◆ ACTIVITY:
Make an exact copy of all the entries shown below.
[DATA TO PROCESS]
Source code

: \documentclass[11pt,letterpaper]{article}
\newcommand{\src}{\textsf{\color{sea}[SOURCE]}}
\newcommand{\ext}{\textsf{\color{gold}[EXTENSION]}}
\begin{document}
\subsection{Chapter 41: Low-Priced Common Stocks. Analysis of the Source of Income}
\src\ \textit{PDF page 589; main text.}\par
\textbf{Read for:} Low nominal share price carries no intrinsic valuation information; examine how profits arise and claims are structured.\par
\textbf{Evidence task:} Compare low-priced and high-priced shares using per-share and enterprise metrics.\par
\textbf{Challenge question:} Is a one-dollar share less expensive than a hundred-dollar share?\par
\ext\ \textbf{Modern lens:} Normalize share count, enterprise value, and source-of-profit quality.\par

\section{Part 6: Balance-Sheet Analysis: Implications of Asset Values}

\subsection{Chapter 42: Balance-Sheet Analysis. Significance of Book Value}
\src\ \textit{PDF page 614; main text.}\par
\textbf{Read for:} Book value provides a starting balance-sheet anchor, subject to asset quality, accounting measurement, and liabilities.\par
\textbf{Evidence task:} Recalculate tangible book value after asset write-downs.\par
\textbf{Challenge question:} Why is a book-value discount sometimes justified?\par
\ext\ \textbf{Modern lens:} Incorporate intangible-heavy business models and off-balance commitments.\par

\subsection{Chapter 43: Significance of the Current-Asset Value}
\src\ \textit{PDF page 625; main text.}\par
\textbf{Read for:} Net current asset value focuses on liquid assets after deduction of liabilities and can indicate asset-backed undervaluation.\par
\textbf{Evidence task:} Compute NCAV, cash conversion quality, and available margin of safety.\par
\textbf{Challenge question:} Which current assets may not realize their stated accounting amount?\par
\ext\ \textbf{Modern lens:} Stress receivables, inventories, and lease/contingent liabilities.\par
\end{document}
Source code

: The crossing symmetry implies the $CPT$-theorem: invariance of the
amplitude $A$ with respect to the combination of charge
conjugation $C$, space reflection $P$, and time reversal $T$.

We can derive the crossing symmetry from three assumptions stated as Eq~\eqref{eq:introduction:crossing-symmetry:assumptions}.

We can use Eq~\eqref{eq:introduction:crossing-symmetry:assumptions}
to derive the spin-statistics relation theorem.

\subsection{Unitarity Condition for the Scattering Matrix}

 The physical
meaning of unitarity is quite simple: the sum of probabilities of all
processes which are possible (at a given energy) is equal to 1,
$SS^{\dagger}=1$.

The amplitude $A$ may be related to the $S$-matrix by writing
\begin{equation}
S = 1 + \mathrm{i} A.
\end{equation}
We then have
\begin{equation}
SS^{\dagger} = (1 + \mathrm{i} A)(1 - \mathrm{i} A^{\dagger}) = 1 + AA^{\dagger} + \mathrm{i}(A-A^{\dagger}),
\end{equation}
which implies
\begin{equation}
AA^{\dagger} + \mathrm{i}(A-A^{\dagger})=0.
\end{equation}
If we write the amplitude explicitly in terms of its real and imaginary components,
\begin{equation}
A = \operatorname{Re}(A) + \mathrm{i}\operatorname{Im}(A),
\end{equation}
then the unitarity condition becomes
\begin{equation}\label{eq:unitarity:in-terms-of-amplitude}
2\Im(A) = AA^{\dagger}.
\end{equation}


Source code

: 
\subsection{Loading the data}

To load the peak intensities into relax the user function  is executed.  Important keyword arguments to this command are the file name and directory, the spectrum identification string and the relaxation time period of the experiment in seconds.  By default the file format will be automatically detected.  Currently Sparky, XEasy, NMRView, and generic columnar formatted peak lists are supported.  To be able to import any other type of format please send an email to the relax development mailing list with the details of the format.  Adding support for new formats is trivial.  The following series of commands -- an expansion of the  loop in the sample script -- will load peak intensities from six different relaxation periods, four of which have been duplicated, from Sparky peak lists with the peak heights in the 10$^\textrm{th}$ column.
[/DATA TO PROCESS]
◆ PROBLEM SOLUTION:
Source code

: \documentclass[11pt,letterpaper]{article}
\newcommand{\src}{\textsf{\color{sea}[SOURCE]}}
\newcommand{\ext}{\textsf{\color{gold}[EXTENSION]}}
\begin{document}
\subsection{Chapter 41: Low-Priced Common Stocks. Analysis of the Source of Income}
\src\ \textit{PDF page 589; main text.}\par
\textbf{Read for:} Low nominal share price carries no intrinsic valuation information; examine how profits arise and claims are structured.\par
\textbf{Evidence task:} Compare low-priced and high-priced shares using per-share and enterprise metrics.\par
\textbf{Challenge question:} Is a one-dollar share less expensive than a hundred-dollar share?\par
\ext\ \textbf{Modern lens:} Normalize share count, enterprise value, and source-of-profit quality.\par

\section{Part 6: Balance-Sheet Analysis: Implications of Asset Values}

\subsection{Chapter 42: Balance-Sheet Analysis. Significance of Book Value}
\src\ \textit{PDF page 614; main text.}\par
\textbf{Read for:} Book value provides a starting balance-sheet anchor, subject to asset quality, accounting measurement, and liabilities.\par
\textbf{Evidence task:} Recalculate tangible book value after asset write-downs.\par
\textbf{Challenge question:} Why is a book-value discount sometimes justified?\par
\ext\ \textbf{Modern lens:} Incorporate intangible-heavy business models and off-balance commitments.\par

\subsection{Chapter 43: Significance of the Current-Asset Value}
\src\ \textit{PDF page 625; main text.}\par
\textbf{Read for:} Net current asset value focuses on liquid assets after deduction of liabilities and can indicate asset-backed undervaluation.\par
\textbf{Evidence task:} Compute NCAV, cash conversion quality, and available margin of safety.\par
\textbf{Challenge question:} Which current assets may not realize their stated accounting amount?\par
\ext\ \textbf{Modern lens:} Stress receivables, inventories, and lease/contingent liabilities.\par
\end{document}
Source code

: The crossing symmetry implies the $CPT$-theorem: invariance of the
amplitude $A$ with respect to the combination of charge
conjugation $C$, space reflection $P$, and time reversal $T$.

We can derive the crossing symmetry from three assumptions stated as Eq~\eqref{eq:introduction:crossing-symmetry:assumptions}.

We can use Eq~\eqref{eq:introduction:crossing-symmetry:assumptions}
to derive the spin-statistics relation theorem.

\subsection{Unitarity Condition for the Scattering Matrix}

 The physical
meaning of unitarity is quite simple: the sum of probabilities of all
processes which are possible (at a given energy) is equal to 1,
$SS^{\dagger}=1$.

The amplitude $A$ may be related to the $S$-matrix by writing
\begin{equation}
S = 1 + \mathrm{i} A.
\end{equation}
We then have
\begin{equation}
SS^{\dagger} = (1 + \mathrm{i} A)(1 - \mathrm{i} A^{\dagger}) = 1 + AA^{\dagger} + \mathrm{i}(A-A^{\dagger}),
\end{equation}
which implies
\begin{equation}
AA^{\dagger} + \mathrm{i}(A-A^{\dagger})=0.
\end{equation}
If we write the amplitude explicitly in terms of its real and imaginary components,
\begin{equation}
A = \operatorname{Re}(A) + \mathrm{i}\operatorname{Im}(A),
\end{equation}
then the unitarity condition becomes
\begin{equation}\label{eq:unitarity:in-terms-of-amplitude}
2\Im(A) = AA^{\dagger}.
\end{equation}


Source code

: 
\subsection{Loading the data}

To load the peak intensities into relax the user function  is executed.  Important keyword arguments to this command are the file name and directory, the spectrum identification string and the relaxation time period of the experiment in seconds.  By default the file format will be automatically detected.  Currently Sparky, XEasy, NMRView, and generic columnar formatted peak lists are supported.  To be able to import any other type of format please send an email to the relax development mailing list with the details of the format.  Adding support for new formats is trivial.  The following series of commands -- an expansion of the  loop in the sample script -- will load peak intensities from six different relaxation periods, four of which have been duplicated, from Sparky peak lists with the peak heights in the 10$^\textrm{th}$ column.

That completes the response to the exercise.